They are the models that typically
produce a p-value, which you compare
to a threshold like we did last week.
3. **Predictive Models**\
are designed to process the data we
have and make predictions about
some response variable upon receiving
new data. When done correctly,
we also hold out on some of the data
that our model never gets to see,
until it is time to evaluate and
test how it performs on unseen data.
Depending on how much we know
(or want to know) about the
underlying processes, we differentiate
between **mechanistic** models like
fitting a physically meaningful
function to data and **empirically driven** models, which are mainly
concerned with creating good
predictions, no matter the underlying
mechanism.
We will now explore different examples.
First, let me introduce our dataset for today:
## Say Hello to Spotify Data
I created a playlist on spotify,
which is quite diverse so that we can
look at a range of features. You can
even listen to it [here](https://open.spotify.com/playlist/2Ljg7QjvftQ7qNbGiM2Qzd?si=_DqZqE1xTmKoFqp898cftA) while you do the
exercises if you want. I am doing so, as I write
this. The cool thing about spotify is,
that they have an API, an Application Interface. APIs are ways for
computer programs to talk to each other.
So while we use the spotify app to look up songs, computers
use the API to talk to the spotify server.
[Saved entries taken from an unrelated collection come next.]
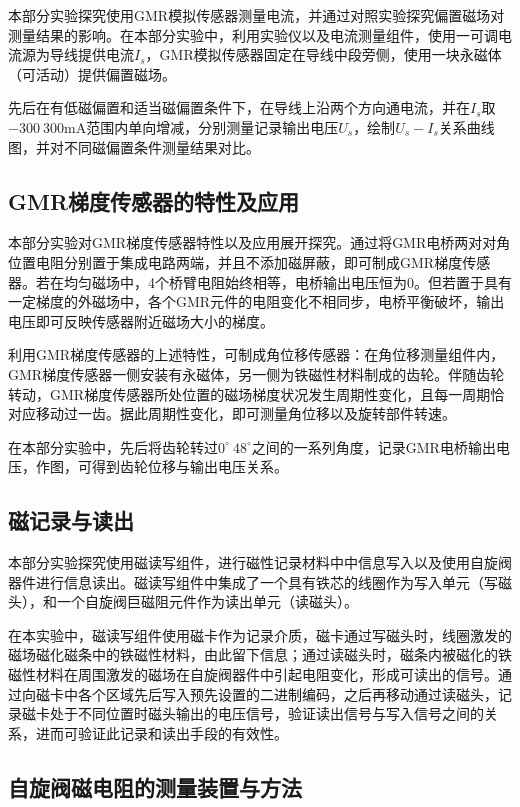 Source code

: \documentclass{thuemp}
\begin{document}
本部分实验探究使用GMR模拟传感器测量电流，并通过对照实验探究偏置磁场对测量结果的影响。在本部分实验中，利用实验仪以及电流测量组件，使用一可调电流源为导线提供电流$I_s$，GMR模拟传感器固定在导线中段旁侧，使用一块永磁体（可活动）提供偏置磁场。

先后在有低磁偏置和适当磁偏置条件下，在导线上沿两个方向通电流，并在$I_s$取$-300~300\mathrm{mA}$范围内单向增减，分别测量记录输出电压$U_s$，绘制$U_s - I_s$关系曲线图，并对不同磁偏置条件测量结果对比。

\subsection{GMR梯度传感器的特性及应用}

本部分实验对GMR梯度传感器特性以及应用展开探究。通过将GMR电桥两对对角位置电阻分别置于集成电路两端，并且不添加磁屏蔽，即可制成GMR梯度传感器。若在均匀磁场中，4个桥臂电阻始终相等，电桥输出电压恒为0。但若置于具有一定梯度的外磁场中，各个GMR元件的电阻变化不相同步，电桥平衡破坏，输出电压即可反映传感器附近磁场大小的梯度。

利用GMR梯度传感器的上述特性，可制成角位移传感器：在角位移测量组件内，GMR梯度传感器一侧安装有永磁体，另一侧为铁磁性材料制成的齿轮。伴随齿轮转动，GMR梯度传感器所处位置的磁场梯度状况发生周期性变化，且每一周期恰对应移动过一齿。据此周期性变化，即可测量角位移以及旋转部件转速。

在本部分实验中，先后将齿轮转过$0^\circ~48^\circ$之间的一系列角度，记录GMR电桥输出电压，作图，可得到齿轮位移与输出电压关系。

\subsection{磁记录与读出}

本部分实验探究使用磁读写组件，进行磁性记录材料中中信息写入以及使用自旋阀器件进行信息读出。磁读写组件中集成了一个具有铁芯的线圈作为写入单元（写磁头），和一个自旋阀巨磁阻元件作为读出单元（读磁头）。

在本实验中，磁读写组件使用磁卡作为记录介质，磁卡通过写磁头时，线圈激发的磁场磁化磁条中的铁磁性材料，由此留下信息；通过读磁头时，磁条内被磁化的铁磁性材料在周围激发的磁场在自旋阀器件中引起电阻变化，形成可读出的信号。通过向磁卡中各个区域先后写入预先设置的二进制编码，之后再移动通过读磁头，记录磁卡处于不同位置时磁头输出的电压信号，验证读出信号与写入信号之间的关系，进而可验证此记录和读出手段的有效性。

\subsection{自旋阀磁电阻的测量装置与方法}
\end{document}
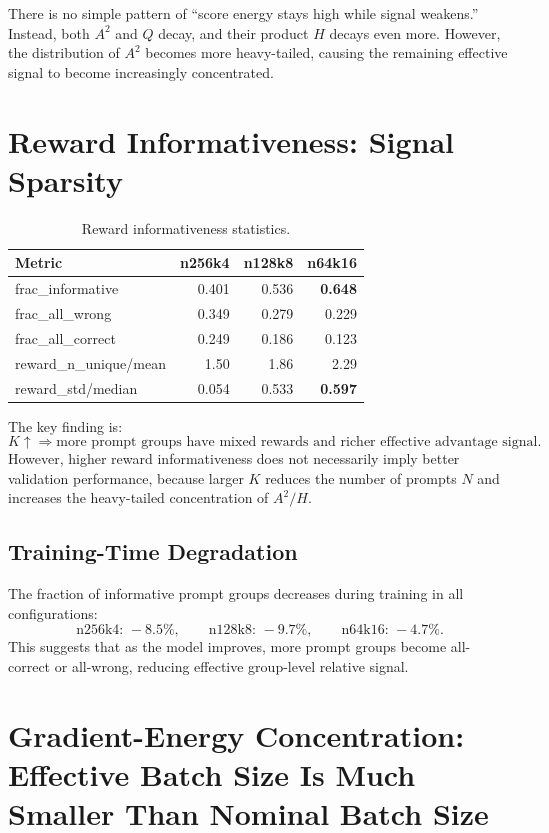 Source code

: \documentclass[11pt,a4paper]{article}
\begin{document}
There is no simple pattern of ``score energy stays high while signal weakens.'' Instead, both \(A^2\) and \(Q\) decay, and their product \(H\) decays even more. However, the distribution of \(A^2\) becomes more heavy-tailed, causing the remaining effective signal to become increasingly concentrated.

\section{Reward Informativeness: Signal Sparsity}

\begin{table}[h]
\centering
\begin{tabular}{lrrr}
\toprule
Metric & n256k4 & n128k8 & n64k16\\
\midrule
frac\_informative & 0.401 & 0.536 & \textbf{0.648}\\
frac\_all\_wrong & 0.349 & 0.279 & 0.229\\
frac\_all\_correct & 0.249 & 0.186 & 0.123\\
reward\_n\_unique/mean & 1.50 & 1.86 & 2.29\\
reward\_std/median & 0.054 & 0.533 & \textbf{0.597}\\
\bottomrule
\end{tabular}
\caption{Reward informativeness statistics.}
\end{table}

The key finding is:
\[
\boxed{
K \uparrow \Rightarrow \text{more prompt groups have mixed rewards and richer effective advantage signal.}
}
\]
However, higher reward informativeness does not necessarily imply better validation performance, because larger \(K\) reduces the number of prompts \(N\) and increases the heavy-tailed concentration of \(A^2/H\).

\subsection{Training-Time Degradation}

The fraction of informative prompt groups decreases during training in all configurations:
\[
\text{n256k4: } -8.5\%,\qquad
\text{n128k8: } -9.7\%,\qquad
\text{n64k16: } -4.7\%.
\]
This suggests that as the model improves, more prompt groups become all-correct or all-wrong, reducing effective group-level relative signal.

\section{Gradient-Energy Concentration: Effective Batch Size Is Much Smaller Than Nominal Batch Size}
\end{document}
And because R has a rich ecosystem of packages,
someone already wrote a package that allows R to talk to
this API: [`spotifyr`](https://www.rcharlie.com/spotifyr/index.html).
If you check out the R folder in this lecture,
you can see how I downloaded and processed that data about
the playlist. Note that the script will not work for you
right away, because you first need to register
with spotify as a developer and then get a so called token,
like a username and password in one long text, to be allowed
to send bots their way.
You probably just want to download the data from
my github repository.
Let's have a look, shall we?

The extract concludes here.